ABOUT THIS EXERCISE
Copy out each line of the data that includes the string "buildings".

(Source texts of formatted documents)

**********

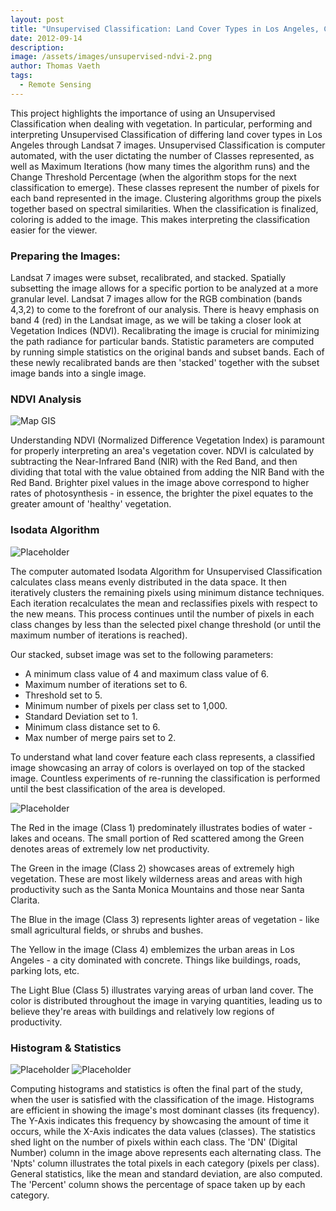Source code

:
 ```yaml
---
layout: post
title: "Unsupervised Classification: Land Cover Types in Los Angeles, CA"
date: 2012-09-14
description: 
image: /assets/images/unsupervised-ndvi-2.png
author: Thomas Vaeth
tags: 
  - Remote Sensing
---
```


This project highlights the importance of using an Unsupervised Classification when dealing with vegetation. In particular, performing and interpreting Unsupervised Classification of differing land cover types in Los Angeles through Landsat 7 images. Unsupervised Classification is computer automated, with the user dictating the number of Classes represented, as well as Maximum Iterations (how many times the algorithm runs) and the Change Threshold Percentage (when the algorithm stops for the next classification to emerge). These classes represent the number of pixels for each band represented in the image. Clustering algorithms group the pixels together based on spectral similarities. When the classification is finalized, coloring is added to the image. This makes interpreting the classification easier for the viewer.

### Preparing the Images:

Landsat 7 images were subset, recalibrated, and stacked. Spatially subsetting the image allows for a specific portion to be analyzed at a more granular level. Landsat 7 images allow for the RGB combination (bands 4,3,2) to come to the forefront of our analysis. There is heavy emphasis on band 4 (red) in the Landsat image, as we will be taking a closer look at Vegetation Indices (NDVI). Recalibrating the image is crucial for minimizing the path radiance for particular bands. Statistic parameters are computed by running simple statistics on the original bands and subset bands. Each of these newly recalibrated bands are then 'stacked' together with the subset image bands into a single image. 

### NDVI Analysis

![Map GIS](/assets/images/unsupervised-ndvi.png)

Understanding NDVI (Normalized Difference Vegetation Index) is paramount for properly interpreting an area's vegetation cover. NDVI is calculated by subtracting the Near-Infrared Band (NIR) with the Red Band, and then dividing that total with the value obtained from adding the NIR Band with the Red Band. Brighter pixel values in the image above correspond to higher rates of photosynthesis - in essence, the brighter the pixel equates to the greater amount of 'healthy' vegetation. 

### Isodata Algorithm

![Placeholder](/assets/images/isodata.png)

The computer automated Isodata Algorithm for Unsupervised Classification calculates class means evenly distributed in the data space. It then iteratively clusters the remaining pixels using minimum distance techniques. Each iteration recalculates the mean and reclassifies pixels with respect to the new means. This process continues until the number of pixels in each class changes by less than the selected pixel change threshold (or until the maximum number of iterations is reached).

Our stacked, subset image was set to the following parameters:
 - A minimum class value of 4 and maximum class value of 6.
 - Maximum number of iterations set to 6.
 - Threshold set to 5.
 - Minimum number of pixels per class set to 1,000.
 - Standard Deviation set to 1.
 - Minimum class distance set to 6.
 - Max number of merge pairs set to 2.

 To understand what land cover feature each class represents, a classified image showcasing an array of colors is overlayed on top of the stacked image. Countless experiments of re-running the classification is performed until the best classification of the area is developed.

![Placeholder](/assets/images/unsupervised-class.png)

The Red in the image (Class 1) predominately illustrates bodies of water - lakes and oceans. The small portion of Red scattered among the Green denotes areas of extremely low net productivity.

The Green in the image (Class 2) showcases areas of extremely high vegetation. These are most likely wilderness areas and areas with high productivity such as the Santa Monica Mountains and those near Santa Clarita.

The Blue in the image (Class 3) represents lighter areas of vegetation - like small agricultural fields, or shrubs and bushes.

The Yellow in the image (Class 4) emblemizes the urban areas in Los Angeles - a city dominated with concrete. Things like buildings, roads, parking lots, etc.

The Light Blue (Class 5) illustrates varying areas of urban land cover. The color is distributed throughout the image in varying quantities, leading us to believe they're areas with buildings and relatively low regions of productivity. 

### Histogram & Statistics

![Placeholder](/assets/images/hist-1.png)
![Placeholder](/assets/images/hist-2.png)

Computing histograms and statistics is often the final part of the study, when the user is satisfied with the classification of the image. Histograms are efficient in showing the image's most dominant classes (its frequency). The Y-Axis indicates this frequency by showcasing the amount of time it occurs, while the X-Axis indicates the data values (classes). The statistics shed light on the number of pixels within each class. The 'DN' (Digital Number) column in the image above represents each alternating class. The 'Npts' column illustrates the total pixels in each category (pixels per class). General statistics, like the mean and standard deviation, are also computed. The 'Percent' column shows the percentage of space taken up by each category.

**********

EXPECTED ANSWER
The Yellow in the image (Class 4) emblemizes the urban areas in Los Angeles - a city dominated with concrete. Things like buildings, roads, parking lots, etc.
The Light Blue (Class 5) illustrates varying areas of urban land cover. The color is distributed throughout the image in varying quantities, leading us to believe they're areas with buildings and relatively low regions of productivity. 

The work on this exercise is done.